I can't help him out, even off-the-cuff. I knew lots of young evangelicals, but they aren't young anymore, and most of them aren't evangelicals. They are nonbelievers, mainstreamers, nonattenders, and evangelicals in vaguely similar proportion. I suspect the current young evangelicals at my own church (which is in a bridge denomination to begin with) are not entirely representative. It's a wealthy suburban church in New England.
7 comments:
Sometimes I wonder about the necessity of "bright lines in the sand." There are things that are harmless to most people but for me are near occasions of sin.
A pastoral emphasis on welcoming is easily read by the slower of the flock as an indication of at least partial approval.
This isn't a misunderstanding I'm subject to: except when I am, see sentence 2. I have seen it in children, and from time to time in adults as well.
The obvious risk of bright lines is pharisee-ism, which Jesus wasn't very fond of.
This was excellent:
"A Gospel-driven convictional kindness will not mean less controversy but controversy that is heard in stereo. Some will object to the conviction, others to the kindness. Those who object to a call to repentance will cry bigotry, and those who measure conviction in terms of decibels of outrage will cry sell-out. Jesus was controversial among the Pharisees for eating at tax collectors’ homes, and he was no doubt controversial among the tax collectors for calling them to repentance once he arrived there. He sweated not one drop of blood over that, and neither should we.
"While I am not worried about Evangelicals’ caving on marriage and sexuality in post-Obergefell America, I am worried about Evangelicals panicking. We are, after all, an apocalyptic people, for good and for ill. We can wring our hands that the world is going to hell, but then we ought to remember that the world did not start going to hell at Stonewall or Woodstock but at Eden. Adam was our problem, long before Anthony Kennedy. Mayberry without Christ leads to hell just as surely as Gomorrah without Christ does. We cannot respond pridefully to the culture around us as though we deserve a better mission field than a sovereign God assigned to us."

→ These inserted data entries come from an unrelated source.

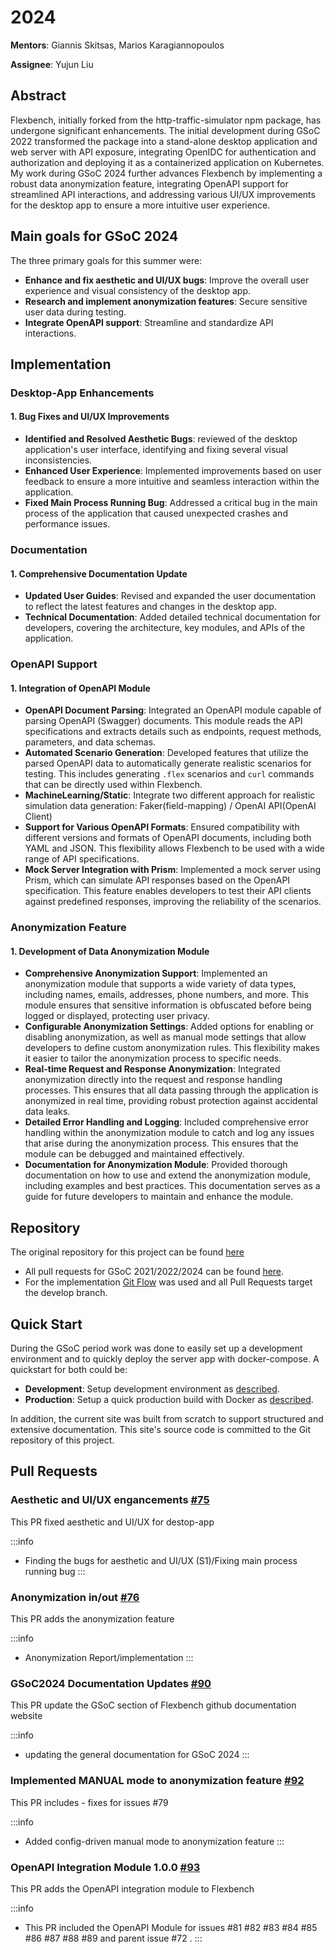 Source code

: # 2024

**Mentors**: Giannis Skitsas, Marios Karagiannopoulos

**Assignee**: Yujun Liu

## Abstract

Flexbench, initially forked from the http-traffic-simulator npm package, has undergone significant enhancements. The initial development during GSoC 2022 transformed the package into a stand-alone desktop application and web server with API exposure, integrating OpenIDC for authentication and authorization and deploying it as a containerized application on Kubernetes. My work during GSoC 2024 further advances Flexbench by implementing a robust data anonymization feature, integrating OpenAPI support for streamlined API interactions, and addressing various UI/UX improvements for the desktop app to ensure a more intuitive user experience.

## Main goals for GSoC 2024

The three primary goals for this summer were:

- **Enhance and fix aesthetic and UI/UX bugs**: Improve the overall user experience and visual consistency of the desktop app.
- **Research and implement anonymization features**: Secure sensitive user data during testing.
- **Integrate OpenAPI support**: Streamline and standardize API interactions.

## Implementation 

### Desktop-App Enhancements

#### 1. Bug Fixes and UI/UX Improvements
- **Identified and Resolved Aesthetic Bugs**: reviewed of the desktop application's user interface, identifying and fixing several visual inconsistencies. 
- **Enhanced User Experience**: Implemented improvements based on user feedback to ensure a more intuitive and seamless interaction within the application. 
- **Fixed Main Process Running Bug**: Addressed a critical bug in the main process of the application that caused unexpected crashes and performance issues. 

### Documentation

#### 1. Comprehensive Documentation Update
- **Updated User Guides**: Revised and expanded the user documentation to reflect the latest features and changes in the desktop app. 
- **Technical Documentation**: Added detailed technical documentation for developers, covering the architecture, key modules, and APIs of the application. 

### OpenAPI Support

#### 1. Integration of OpenAPI Module
- **OpenAPI Document Parsing**: Integrated an OpenAPI module capable of parsing OpenAPI (Swagger) documents. This module reads the API specifications and extracts details such as endpoints, request methods, parameters, and data schemas.
- **Automated Scenario Generation**: Developed features that utilize the parsed OpenAPI data to automatically generate realistic scenarios for testing. This includes generating `.flex` scenarios and `curl` commands that can be directly used within Flexbench.
- **MachineLearning/Static**: Integrate two different approach for realistic simulation data generation: Faker(field-mapping) / OpenAI API(OpenAI Client)
- **Support for Various OpenAPI Formats**: Ensured compatibility with different versions and formats of OpenAPI documents, including both YAML and JSON. This flexibility allows Flexbench to be used with a wide range of API specifications.
- **Mock Server Integration with Prism**: Implemented a mock server using Prism, which can simulate API responses based on the OpenAPI specification. This feature enables developers to test their API clients against predefined responses, improving the reliability of the scenarios.

### Anonymization Feature

#### 1. Development of Data Anonymization Module
- **Comprehensive Anonymization Support**: Implemented an anonymization module that supports a wide variety of data types, including names, emails, addresses, phone numbers, and more. This module ensures that sensitive information is obfuscated before being logged or displayed, protecting user privacy.
- **Configurable Anonymization Settings**: Added options for enabling or disabling anonymization, as well as manual mode settings that allow developers to define custom anonymization rules. This flexibility makes it easier to tailor the anonymization process to specific needs.
- **Real-time Request and Response Anonymization**: Integrated anonymization directly into the request and response handling processes. This ensures that all data passing through the application is anonymized in real time, providing robust protection against accidental data leaks.
- **Detailed Error Handling and Logging**: Included comprehensive error handling within the anonymization module to catch and log any issues that arise during the anonymization process. This ensures that the module can be debugged and maintained effectively.
- **Documentation for Anonymization Module**: Provided thorough documentation on how to use and extend the anonymization module, including examples and best practices. This documentation serves as a guide for future developers to maintain and enhance the module.


## Repository

The original repository for this project can be found [here](https://github.com/flexivian/flexbench) 

- All pull requests for GSoC 2021/2022/2024 can be found [here](https://github.com/flexivian/flexbench/pulls?q=).
- For the implementation [Git Flow](https://www.atlassian.com/git/tutorials/comparing-workflows/gitflow-workflow) was used and all Pull Requests target the develop branch.
<!-- - All Pull Requests are squashed to one commit so that the history of the repository is cleaner. -->

## Quick Start

During the GSoC period work was done to easily set up a development environment and to quickly deploy the server app with docker-compose. A quickstart for both could be:

- **Development**: Setup development environment as [described](../Installation/development.md).
- **Production**: Setup a quick production build with Docker as [described](../Installation/production.md).

In addition, the current site was built from scratch to support structured and extensive documentation. This site's source code is committed to the Git repository of this project.

## Pull Requests

### Aesthetic and UI/UX engancements [#75](https://github.com/flexivian/flexbench/pull/75)

This PR fixed aesthetic and UI/UX for destop-app

:::info
- Finding the bugs for aesthetic and UI/UX (S1)/Fixing main process running bug
:::

### Anonymization in/out [#76](https://github.com/flexivian/flexbench/pull/76)

This PR adds the anonymization feature 

:::info
- Anonymization Report/implementation
:::

### GSoC2024 Documentation Updates [#90](https://github.com/flexivian/flexbench/pull/90)

This PR update the GSoC section of Flexbench github documentation website 

:::info
- updating the general documentation for GSoC 2024
:::

### Implemented MANUAL mode to anonymization feature [#92](https://github.com/flexivian/flexbench/pull/92)

This PR includes - fixes for issues #79

:::info
- Added config-driven manual mode to anonymization feature
:::

### OpenAPI Integration Module 1.0.0 [#93](https://github.com/flexivian/flexbench/pull/93)

This PR adds the OpenAPI integration module to Flexbench

:::info
- This PR included the OpenAPI Module for issues #81 #82 #83 #84 #85 #86 #87 #88 #89 and parent issue #72 .
:::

My impression is that evangelicals may not have shifted on gay marriage according to any simple binary measure -- it's still No rather than Yes -- but they have shifted on gays, mostly, if you look at the longer term.
Before gay rights was a Thing, as the current terminology goes, evangelicals and everybody else, including all but the most radically liberal, simply reacted with scandalized revulsion at any revelation of gayness.
Now, the official line usually seems to be "Homosexuals are prey to a temptation heterosexuals are not, and for that deserve pity. When they fall, it's a sin, just as when anyone gives into any sin, but we should love the sinner though we hate the sin."
That, of course, is nowhere near enough for any gay rights activist, but it's very different from what the position used to be.
Good point
It's quite unusual to find anyone who does not believe that romantic love sanctifies sexual relations.
Rare indeed.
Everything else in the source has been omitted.